After talking with ignas in #lisp about using this interface for GTK, I came up with a patch to add the following features to DEFINE-FOREIGN-LIBRARY:
- A CFFI feature expression of T can be used to define a default clause.
- If a library name is of the format (:DEFAULT STRING) then LOAD-FOREIGN-LIBRARY will append an OS-specific library suffix (.so, dll, .dylib, etc) to STRING before trying to load it. (We will need to extend this list as we test on more operating systems...) There is no facility for specifying versions with :DEFAULT; if you need to load a specific version, you must give the full library name.
If the library you want to link against is "libfoo.so" on Linux, "libfoo.dylib" on Darwin, and "libfoo.dll" on Windows, then the following should do the right thing:
(define-foreign-library foo (t (:default "libfoo")))

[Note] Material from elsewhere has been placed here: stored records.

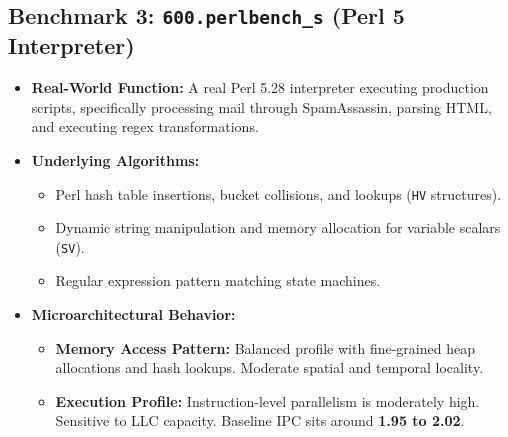\documentclass[11pt, a4paper]{article}
\begin{document}
\subsection{Benchmark 3: \texttt{600.perlbench\_s} (Perl 5 Interpreter)}
\begin{itemize}[leftmargin=1.5em]
  \item \textbf{Real-World Function:} A real Perl 5.28 interpreter executing production scripts, specifically processing mail through SpamAssassin, parsing HTML, and executing regex transformations.
  \item \textbf{Underlying Algorithms:}
  \begin{itemize}
    \item Perl hash table insertions, bucket collisions, and lookups (\texttt{HV} structures).
    \item Dynamic string manipulation and memory allocation for variable scalars (\texttt{SV}).
    \item Regular expression pattern matching state machines.
  \end{itemize}
  \item \textbf{Microarchitectural Behavior:}
  \begin{itemize}
    \item \textbf{Memory Access Pattern:} Balanced profile with fine-grained heap allocations and hash lookups. Moderate spatial and temporal locality.
    \item \textbf{Execution Profile:} Instruction-level parallelism is moderately high. Sensitive to LLC capacity. Baseline IPC sits around \textbf{1.95 to 2.02}.
  \end{itemize}
\end{itemize}
\end{document}
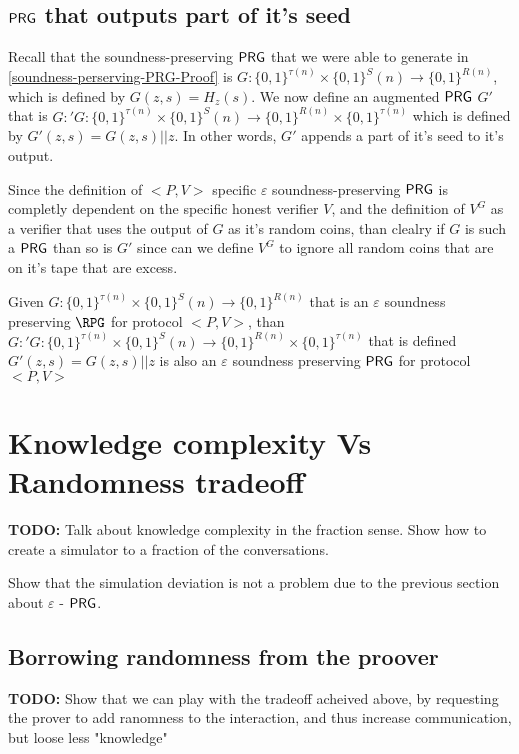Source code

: \documentclass[11]{article}
\begin{document}
\subsection{$\mathsf{PRG}$ that outputs part of it's seed}

Recall that the soundness-preserving $\mathsf{PRG}$ that we were able to generate in \ref{soundness-perserving-PRG-Proof} is $G:\{0,1\}^{\tau(n)} \times \{0,1\}^S(n) \to \{0,1\}^{R(n)}$, which is defined by $G(z, s) = H_z(s)$. We now define an augmented $\mathsf{PRG}$ $G'$ that is $G:' G:\{0,1\}^{\tau(n)} \times \{0,1\}^S(n) \to \{0,1\}^{R(n)} \times \{0,1\}^{\tau(n)}$ which is defined by $G'(z,s) = G(z,s)||z$. In other words, $G'$ appends a part of it's seed to it's output.

Since the definition of $<P,V>$ specific $\varepsilon$ soundness-preserving $\mathsf{PRG}$ is completly dependent on the specific honest verifier $V$, and the definition of $V^G$ as a verifier that uses the output of $G$ as it's random coins, than clealry if $G$ is such a $\mathsf{PRG}$ than so is $G'$ since can we define $V^G$ to ignore all random coins that are on it's tape that are excess.

\begin{claim}

Given $G:\{0,1\}^{\tau(n)} \times \{0,1\}^S(n) \to \{0,1\}^{R(n)}$ that is an $\varepsilon$ soundness preserving $\RPG$ for protocol $<P,V>$, than $G:' G:\{0,1\}^{\tau(n)} \times \{0,1\}^S(n) \to \{0,1\}^{R(n)} \times \{0,1\}^{\tau(n)}$ that is defined $G'(z,s) = G(z,s)||z$ is also an $\varepsilon$ soundness preserving $\mathsf{PRG}$ for protocol $<P,V>$

\end{claim}

\section{Knowledge complexity Vs Randomness tradeoff}
\textbf{TODO:}
Talk about knowledge complexity in the fraction sense. Show how to create a simulator to a fraction of the conversations.

Show that the simulation deviation is not a problem due to the previous section about $\varepsilon$ - $\mathsf{PRG}$.

\subsection{Borrowing randomness from the proover}
\textbf{TODO:}
Show that we can play with the tradeoff acheived above, by requesting the prover to add ranomness to the interaction, and thus increase communication, but loose less "knowledge"
\end{document}
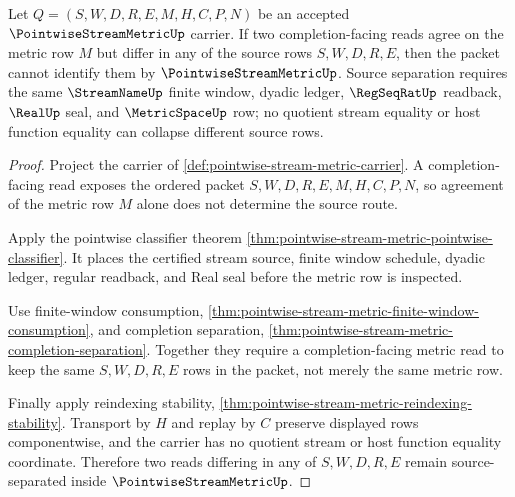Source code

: \begin{theorem}
\label{thm:pointwise-stream-metric-source-separation}
Let $Q=(S,W,D,R,E,M,H,C,P,N)$ be an accepted $\PointwiseStreamMetricUp$ carrier. If two completion-facing reads agree on the metric row $M$ but differ in any of the source rows $S,W,D,R,E$, then the packet cannot identify them by $\PointwiseStreamMetricUp$. Source separation requires the same $\StreamNameUp$ finite window, dyadic ledger, $\RegSeqRatUp$ readback, $\RealUp$ seal, and $\MetricSpaceUp$ row; no quotient stream equality or host function equality can collapse different source rows.
\end{theorem}
\begin{proof}
Project the carrier of \autoref{def:pointwise-stream-metric-carrier}. A completion-facing read exposes the ordered packet $S,W,D,R,E,M,H,C,P,N$, so agreement of the metric row $M$ alone does not determine the source route.

Apply the pointwise classifier theorem \autoref{thm:pointwise-stream-metric-pointwise-classifier}. It places the certified stream source, finite window schedule, dyadic ledger, regular readback, and Real seal before the metric row is inspected.

Use finite-window consumption, \autoref{thm:pointwise-stream-metric-finite-window-consumption}, and completion separation, \autoref{thm:pointwise-stream-metric-completion-separation}. Together they require a completion-facing metric read to keep the same $S,W,D,R,E$ rows in the packet, not merely the same metric row.

Finally apply reindexing stability, \autoref{thm:pointwise-stream-metric-reindexing-stability}. Transport by $H$ and replay by $C$ preserve displayed rows componentwise, and the carrier has no quotient stream or host function equality coordinate. Therefore two reads differing in any of $S,W,D,R,E$ remain source-separated inside $\PointwiseStreamMetricUp$.
\end{proof}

I was reluctant to add any default behavior that tries to interpret the foreign library name and add suffixes if not present. I think explicitly requesting addition of the suffix keeps the design cleaner.
Luís, I put a patch file up if you'd like to look it over:
http://slacknet.com/~jamesjb/suffixes.patch
James
On 2006-jan-07, at 07:53, James Bielman wrote:
Luís, I put a patch file up if you'd like to look it over:
Looks great. Only detail I can think of is that we could eventually use pathnames instead of string concatenation.